Tuesday, February 14, 2012

Tuesday 2/14/12

I'm sure this will not shock many of you, but I am a worrier. I worry about everything, even though I try not to. I even create scenarios in my brain and worry about those...how stupid crazy is that!? I am also a firm believer in communication, yet there are times when I tend to be the world's worst. How do I effectively convey my thoughts, feelings, concerns without the other person thinking I'm "blowing things out of proportion" or being defensive? (Here comes that worry thing again, right?)

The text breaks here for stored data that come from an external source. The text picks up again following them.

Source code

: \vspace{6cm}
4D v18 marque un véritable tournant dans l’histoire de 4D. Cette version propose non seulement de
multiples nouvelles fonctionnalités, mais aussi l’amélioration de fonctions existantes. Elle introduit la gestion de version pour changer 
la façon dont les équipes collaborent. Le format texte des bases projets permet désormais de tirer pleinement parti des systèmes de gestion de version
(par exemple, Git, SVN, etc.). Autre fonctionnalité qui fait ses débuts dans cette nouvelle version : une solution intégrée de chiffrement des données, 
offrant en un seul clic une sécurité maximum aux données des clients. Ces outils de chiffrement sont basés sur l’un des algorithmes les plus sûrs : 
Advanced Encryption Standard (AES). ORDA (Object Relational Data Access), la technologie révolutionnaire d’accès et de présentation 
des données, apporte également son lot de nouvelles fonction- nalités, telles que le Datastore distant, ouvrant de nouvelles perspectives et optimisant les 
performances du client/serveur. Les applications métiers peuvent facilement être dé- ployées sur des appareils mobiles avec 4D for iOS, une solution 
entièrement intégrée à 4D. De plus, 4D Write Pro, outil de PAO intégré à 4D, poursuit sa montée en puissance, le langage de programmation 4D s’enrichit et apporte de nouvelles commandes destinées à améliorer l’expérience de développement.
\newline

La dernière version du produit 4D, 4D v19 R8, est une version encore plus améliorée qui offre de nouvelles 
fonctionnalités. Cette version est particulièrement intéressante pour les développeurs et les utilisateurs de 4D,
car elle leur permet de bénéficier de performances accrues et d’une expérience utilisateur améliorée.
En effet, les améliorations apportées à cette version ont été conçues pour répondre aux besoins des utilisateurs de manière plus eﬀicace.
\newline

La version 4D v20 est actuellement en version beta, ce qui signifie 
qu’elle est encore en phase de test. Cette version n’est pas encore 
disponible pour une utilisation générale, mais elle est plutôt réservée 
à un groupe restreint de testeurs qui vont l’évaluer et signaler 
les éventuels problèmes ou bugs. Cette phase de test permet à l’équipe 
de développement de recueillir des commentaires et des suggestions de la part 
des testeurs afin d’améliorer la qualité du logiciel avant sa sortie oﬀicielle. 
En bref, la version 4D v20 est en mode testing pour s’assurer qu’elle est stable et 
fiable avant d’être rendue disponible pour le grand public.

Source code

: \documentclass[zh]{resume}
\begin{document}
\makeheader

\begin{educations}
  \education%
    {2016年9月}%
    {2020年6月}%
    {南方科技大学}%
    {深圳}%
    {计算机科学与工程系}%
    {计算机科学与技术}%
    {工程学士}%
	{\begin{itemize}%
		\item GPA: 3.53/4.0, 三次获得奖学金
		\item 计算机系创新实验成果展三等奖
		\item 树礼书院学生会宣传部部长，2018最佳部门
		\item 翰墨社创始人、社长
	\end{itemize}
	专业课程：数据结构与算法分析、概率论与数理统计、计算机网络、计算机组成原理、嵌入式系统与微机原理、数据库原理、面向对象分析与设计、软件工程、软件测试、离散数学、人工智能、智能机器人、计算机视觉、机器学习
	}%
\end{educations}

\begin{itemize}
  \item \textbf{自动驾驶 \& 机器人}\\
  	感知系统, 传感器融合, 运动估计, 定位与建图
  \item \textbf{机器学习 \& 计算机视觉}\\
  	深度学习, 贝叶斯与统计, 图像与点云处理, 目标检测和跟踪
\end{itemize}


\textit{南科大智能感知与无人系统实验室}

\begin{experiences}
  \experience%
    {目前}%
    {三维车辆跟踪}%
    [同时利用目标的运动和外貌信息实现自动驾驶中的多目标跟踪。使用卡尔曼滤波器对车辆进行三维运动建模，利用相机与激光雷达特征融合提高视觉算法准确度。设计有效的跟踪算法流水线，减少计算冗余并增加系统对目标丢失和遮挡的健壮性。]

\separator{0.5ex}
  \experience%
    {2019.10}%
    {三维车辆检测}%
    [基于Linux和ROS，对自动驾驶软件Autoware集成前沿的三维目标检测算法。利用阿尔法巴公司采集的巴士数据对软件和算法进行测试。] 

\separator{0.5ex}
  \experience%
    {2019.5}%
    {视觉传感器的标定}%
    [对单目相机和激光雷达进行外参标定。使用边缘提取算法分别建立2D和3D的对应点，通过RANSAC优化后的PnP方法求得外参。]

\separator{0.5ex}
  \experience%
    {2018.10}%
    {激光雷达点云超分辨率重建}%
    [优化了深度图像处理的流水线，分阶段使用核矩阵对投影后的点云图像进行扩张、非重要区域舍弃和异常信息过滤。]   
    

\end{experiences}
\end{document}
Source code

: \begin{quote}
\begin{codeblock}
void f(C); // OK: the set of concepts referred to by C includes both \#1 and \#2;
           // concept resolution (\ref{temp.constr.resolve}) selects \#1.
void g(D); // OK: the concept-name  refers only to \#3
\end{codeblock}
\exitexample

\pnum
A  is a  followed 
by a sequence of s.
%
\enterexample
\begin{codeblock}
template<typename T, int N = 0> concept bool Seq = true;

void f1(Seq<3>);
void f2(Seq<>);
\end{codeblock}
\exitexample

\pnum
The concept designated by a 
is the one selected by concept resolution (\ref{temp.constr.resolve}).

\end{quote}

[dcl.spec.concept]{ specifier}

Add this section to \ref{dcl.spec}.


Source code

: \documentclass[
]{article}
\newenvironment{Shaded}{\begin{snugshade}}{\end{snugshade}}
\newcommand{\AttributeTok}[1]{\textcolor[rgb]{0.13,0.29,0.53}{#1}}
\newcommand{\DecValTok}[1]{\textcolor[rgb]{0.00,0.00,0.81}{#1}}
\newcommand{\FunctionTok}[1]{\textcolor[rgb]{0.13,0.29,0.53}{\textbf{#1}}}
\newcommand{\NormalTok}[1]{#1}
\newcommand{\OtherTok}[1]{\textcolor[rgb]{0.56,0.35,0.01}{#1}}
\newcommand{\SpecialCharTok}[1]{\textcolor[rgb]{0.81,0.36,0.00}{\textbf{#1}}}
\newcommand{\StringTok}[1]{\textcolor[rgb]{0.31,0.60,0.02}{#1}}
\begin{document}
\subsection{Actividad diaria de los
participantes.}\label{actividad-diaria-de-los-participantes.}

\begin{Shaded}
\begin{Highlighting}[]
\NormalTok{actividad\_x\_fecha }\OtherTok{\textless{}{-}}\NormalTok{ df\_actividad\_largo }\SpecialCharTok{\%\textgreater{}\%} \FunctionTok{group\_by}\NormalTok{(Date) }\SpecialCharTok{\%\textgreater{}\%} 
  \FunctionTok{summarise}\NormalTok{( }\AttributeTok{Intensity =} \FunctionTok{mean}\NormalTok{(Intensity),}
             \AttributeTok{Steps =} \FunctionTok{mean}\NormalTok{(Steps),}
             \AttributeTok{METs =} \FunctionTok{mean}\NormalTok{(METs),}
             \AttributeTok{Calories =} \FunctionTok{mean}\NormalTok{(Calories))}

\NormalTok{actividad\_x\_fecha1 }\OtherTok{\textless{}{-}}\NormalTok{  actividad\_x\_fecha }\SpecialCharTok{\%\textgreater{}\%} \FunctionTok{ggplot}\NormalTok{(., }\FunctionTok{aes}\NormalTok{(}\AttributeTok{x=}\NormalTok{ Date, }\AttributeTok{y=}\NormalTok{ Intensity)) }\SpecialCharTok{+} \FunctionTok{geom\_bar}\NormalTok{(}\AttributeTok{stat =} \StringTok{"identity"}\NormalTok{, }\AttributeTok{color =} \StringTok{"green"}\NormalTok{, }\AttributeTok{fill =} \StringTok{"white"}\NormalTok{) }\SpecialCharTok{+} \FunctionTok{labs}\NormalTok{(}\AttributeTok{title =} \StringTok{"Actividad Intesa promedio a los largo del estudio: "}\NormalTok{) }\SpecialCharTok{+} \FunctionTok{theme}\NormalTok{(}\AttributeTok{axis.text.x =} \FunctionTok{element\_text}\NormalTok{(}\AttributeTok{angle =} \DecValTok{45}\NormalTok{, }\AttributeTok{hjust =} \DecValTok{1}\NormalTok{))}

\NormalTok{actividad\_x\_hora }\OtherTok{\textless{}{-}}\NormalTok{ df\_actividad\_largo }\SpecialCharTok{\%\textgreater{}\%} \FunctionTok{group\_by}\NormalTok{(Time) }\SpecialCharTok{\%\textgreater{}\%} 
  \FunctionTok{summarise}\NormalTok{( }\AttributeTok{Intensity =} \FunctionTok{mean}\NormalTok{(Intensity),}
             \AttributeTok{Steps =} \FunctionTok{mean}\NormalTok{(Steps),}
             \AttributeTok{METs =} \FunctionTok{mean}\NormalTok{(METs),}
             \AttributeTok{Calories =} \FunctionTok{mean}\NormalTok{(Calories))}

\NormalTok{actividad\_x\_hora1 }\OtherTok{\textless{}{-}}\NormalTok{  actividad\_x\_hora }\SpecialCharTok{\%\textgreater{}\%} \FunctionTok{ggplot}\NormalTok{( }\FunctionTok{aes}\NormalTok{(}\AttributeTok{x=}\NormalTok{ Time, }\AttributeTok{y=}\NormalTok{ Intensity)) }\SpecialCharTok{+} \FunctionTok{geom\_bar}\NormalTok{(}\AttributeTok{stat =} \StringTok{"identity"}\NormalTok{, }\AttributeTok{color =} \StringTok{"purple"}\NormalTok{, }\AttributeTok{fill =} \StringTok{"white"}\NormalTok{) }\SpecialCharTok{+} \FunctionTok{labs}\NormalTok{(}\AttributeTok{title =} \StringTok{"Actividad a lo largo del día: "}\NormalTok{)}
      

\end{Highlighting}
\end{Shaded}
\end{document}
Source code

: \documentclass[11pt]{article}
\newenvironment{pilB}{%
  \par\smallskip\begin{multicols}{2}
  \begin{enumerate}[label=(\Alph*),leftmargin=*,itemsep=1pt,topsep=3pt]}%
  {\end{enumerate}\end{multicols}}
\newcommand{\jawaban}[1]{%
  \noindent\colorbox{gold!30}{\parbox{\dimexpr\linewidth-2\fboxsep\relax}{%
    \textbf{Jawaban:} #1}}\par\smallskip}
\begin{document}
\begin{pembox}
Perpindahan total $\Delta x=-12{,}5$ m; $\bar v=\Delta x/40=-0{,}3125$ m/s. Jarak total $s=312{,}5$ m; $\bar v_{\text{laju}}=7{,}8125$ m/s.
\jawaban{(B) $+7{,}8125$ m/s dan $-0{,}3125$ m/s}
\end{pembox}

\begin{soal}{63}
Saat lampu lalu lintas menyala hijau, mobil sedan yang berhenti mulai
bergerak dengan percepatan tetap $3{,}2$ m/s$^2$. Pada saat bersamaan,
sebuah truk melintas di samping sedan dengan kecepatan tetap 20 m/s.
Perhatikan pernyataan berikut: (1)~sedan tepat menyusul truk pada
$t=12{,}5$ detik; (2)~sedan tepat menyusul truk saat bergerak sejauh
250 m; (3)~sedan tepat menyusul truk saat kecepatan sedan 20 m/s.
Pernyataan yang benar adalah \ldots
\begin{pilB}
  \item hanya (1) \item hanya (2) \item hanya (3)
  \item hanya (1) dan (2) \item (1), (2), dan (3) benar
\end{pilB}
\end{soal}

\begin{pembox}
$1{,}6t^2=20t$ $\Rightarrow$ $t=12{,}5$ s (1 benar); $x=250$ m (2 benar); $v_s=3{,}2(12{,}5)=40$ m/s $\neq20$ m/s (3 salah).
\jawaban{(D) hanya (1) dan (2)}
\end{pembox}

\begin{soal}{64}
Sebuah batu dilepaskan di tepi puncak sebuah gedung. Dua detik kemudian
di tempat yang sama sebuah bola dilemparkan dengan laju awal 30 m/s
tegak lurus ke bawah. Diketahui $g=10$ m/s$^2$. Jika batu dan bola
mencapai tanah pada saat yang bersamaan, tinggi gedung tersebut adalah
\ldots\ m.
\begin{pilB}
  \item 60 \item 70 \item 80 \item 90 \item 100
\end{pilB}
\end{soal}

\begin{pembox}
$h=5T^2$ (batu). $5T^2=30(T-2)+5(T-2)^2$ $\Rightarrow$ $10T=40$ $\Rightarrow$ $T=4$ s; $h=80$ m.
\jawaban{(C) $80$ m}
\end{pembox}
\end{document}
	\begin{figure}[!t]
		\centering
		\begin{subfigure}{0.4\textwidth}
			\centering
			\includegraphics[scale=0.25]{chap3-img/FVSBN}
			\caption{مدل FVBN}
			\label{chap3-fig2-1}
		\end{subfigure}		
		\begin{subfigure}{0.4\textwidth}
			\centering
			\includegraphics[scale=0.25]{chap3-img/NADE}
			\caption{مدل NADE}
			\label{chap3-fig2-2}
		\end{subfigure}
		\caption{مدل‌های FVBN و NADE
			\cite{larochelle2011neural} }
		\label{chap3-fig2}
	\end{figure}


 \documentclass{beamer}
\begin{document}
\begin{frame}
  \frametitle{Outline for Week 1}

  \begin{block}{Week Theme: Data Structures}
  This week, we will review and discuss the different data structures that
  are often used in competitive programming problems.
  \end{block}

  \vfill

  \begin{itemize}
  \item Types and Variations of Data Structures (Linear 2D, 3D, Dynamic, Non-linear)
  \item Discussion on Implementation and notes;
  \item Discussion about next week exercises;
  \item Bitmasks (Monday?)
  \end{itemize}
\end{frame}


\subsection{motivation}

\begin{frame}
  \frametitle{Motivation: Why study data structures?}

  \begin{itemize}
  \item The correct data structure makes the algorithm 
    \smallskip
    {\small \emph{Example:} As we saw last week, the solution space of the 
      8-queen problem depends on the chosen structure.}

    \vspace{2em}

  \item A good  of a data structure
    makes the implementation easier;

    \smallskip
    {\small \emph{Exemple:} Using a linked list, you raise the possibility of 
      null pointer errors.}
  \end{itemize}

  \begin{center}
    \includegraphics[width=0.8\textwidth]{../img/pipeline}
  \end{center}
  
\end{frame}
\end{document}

Last night I was very introspective, quiet. It came across as being upset or angry. Even though I kept saying that nothing was wrong, I just couldn't bring myself to express why I was feeling the way I was. I just wasn't ready to express my worries and concerns. I just needed to hold them close to my heart. Protect them. And all I needed was a hug - an "I'm here for you"...and I'm sure I could have gotten that had I simply not worried about communicating that need.

Vicious cycle.

Yet this morning, in my devotion, I was reminded to not worry. To take all things to Him who loves and cares for me. To Him who holds my right hand. To Him who knows my every desire, worry, joy, fear, etc. "For I, the LORD your God, will hold your right hand, Saying to you, 'Fear not, I will help you.'" (Isaiah 41:13) How awesome that reminder is to me today! I still have those worries & fears, but I must be reminded that my wonderful Savior is here to help me with those today and tomorrow. I have to trust that He works all things for good, to His glory...and with that I must be satisfied.

He has blessed me with a wonderful husband. Not a perfect one, but a wonderful one. Someone He chose just for me. I need to learn to communicate better, allow him to share my concerns. And I need to remember that my thoughts, feelings, concerns, worries, etc. are real - and I shouldn't be afraid to voice them out of fear of how the other person will respond. I cannot control their response.

And speaking of control...  Yeah, that's a whole other story :)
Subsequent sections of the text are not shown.